> _Task input_:
┌──
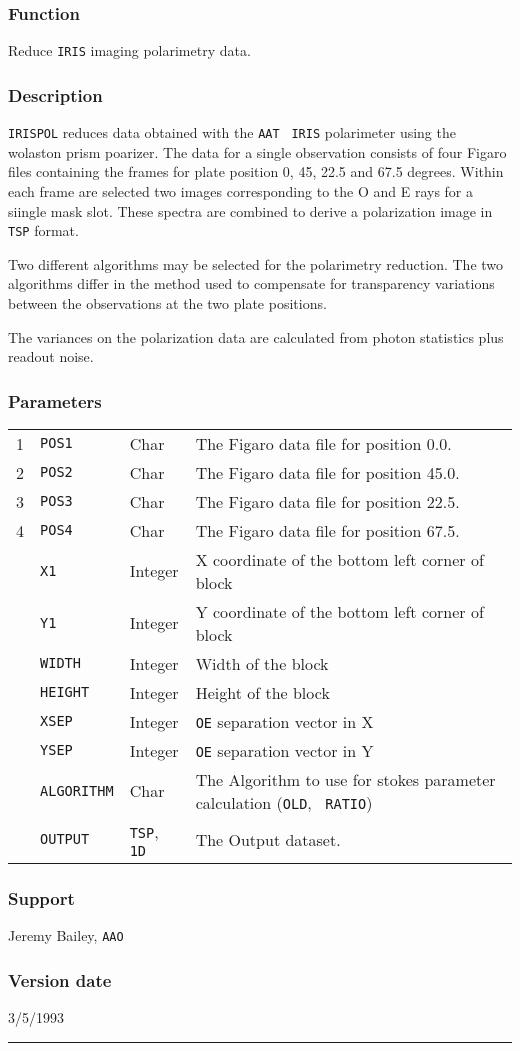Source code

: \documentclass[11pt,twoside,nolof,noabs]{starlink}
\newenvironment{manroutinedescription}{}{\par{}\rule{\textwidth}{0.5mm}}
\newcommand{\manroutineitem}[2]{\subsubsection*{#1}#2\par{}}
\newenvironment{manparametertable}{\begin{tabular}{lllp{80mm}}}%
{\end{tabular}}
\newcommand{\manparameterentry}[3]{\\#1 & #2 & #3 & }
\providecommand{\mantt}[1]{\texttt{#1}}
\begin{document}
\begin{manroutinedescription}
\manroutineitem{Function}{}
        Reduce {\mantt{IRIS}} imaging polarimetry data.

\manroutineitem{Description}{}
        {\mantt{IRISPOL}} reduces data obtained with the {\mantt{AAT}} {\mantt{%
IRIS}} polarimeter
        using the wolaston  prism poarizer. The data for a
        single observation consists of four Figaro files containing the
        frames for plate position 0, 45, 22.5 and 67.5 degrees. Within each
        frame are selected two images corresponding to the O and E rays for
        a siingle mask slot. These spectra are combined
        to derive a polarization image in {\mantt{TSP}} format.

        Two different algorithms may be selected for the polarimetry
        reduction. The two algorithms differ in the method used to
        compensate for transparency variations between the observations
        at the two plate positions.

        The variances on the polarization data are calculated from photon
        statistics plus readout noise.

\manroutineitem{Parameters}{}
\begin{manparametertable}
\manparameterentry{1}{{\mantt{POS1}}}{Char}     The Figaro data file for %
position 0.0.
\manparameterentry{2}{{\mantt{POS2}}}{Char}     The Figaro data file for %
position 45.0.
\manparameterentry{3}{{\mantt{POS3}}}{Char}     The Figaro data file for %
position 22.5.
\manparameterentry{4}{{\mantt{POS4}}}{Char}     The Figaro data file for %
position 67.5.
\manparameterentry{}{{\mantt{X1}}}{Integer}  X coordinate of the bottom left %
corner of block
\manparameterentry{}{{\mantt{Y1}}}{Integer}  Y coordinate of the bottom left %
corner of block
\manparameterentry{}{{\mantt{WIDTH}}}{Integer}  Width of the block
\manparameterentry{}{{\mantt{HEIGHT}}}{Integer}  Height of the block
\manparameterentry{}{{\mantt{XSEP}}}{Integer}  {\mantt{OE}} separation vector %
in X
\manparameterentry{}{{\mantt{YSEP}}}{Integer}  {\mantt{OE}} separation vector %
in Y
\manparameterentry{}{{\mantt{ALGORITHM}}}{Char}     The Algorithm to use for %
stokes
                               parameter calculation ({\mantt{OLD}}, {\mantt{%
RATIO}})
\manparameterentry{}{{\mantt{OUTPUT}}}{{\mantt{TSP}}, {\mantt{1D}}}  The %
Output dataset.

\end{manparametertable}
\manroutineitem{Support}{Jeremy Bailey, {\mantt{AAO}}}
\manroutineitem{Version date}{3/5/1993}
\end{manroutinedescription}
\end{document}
└──
┌──
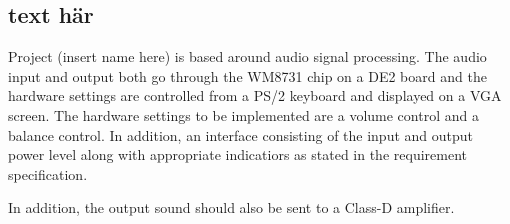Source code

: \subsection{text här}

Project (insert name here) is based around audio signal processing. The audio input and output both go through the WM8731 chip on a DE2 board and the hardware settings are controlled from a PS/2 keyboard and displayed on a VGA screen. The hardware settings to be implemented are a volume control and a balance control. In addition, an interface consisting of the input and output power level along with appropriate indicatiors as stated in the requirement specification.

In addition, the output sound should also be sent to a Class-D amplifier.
└──
> _The task_:
Filter the lines above so that only those with the string "from" remain, then copy them.

> _Response_:
        The variances on the polarization data are calculated from photon
Project (insert name here) is based around audio signal processing. The audio input and output both go through the WM8731 chip on a DE2 board and the hardware settings are controlled from a PS/2 keyboard and displayed on a VGA screen. The hardware settings to be implemented are a volume control and a balance control. In addition, an interface consisting of the input and output power level along with appropriate indicatiors as stated in the requirement specification.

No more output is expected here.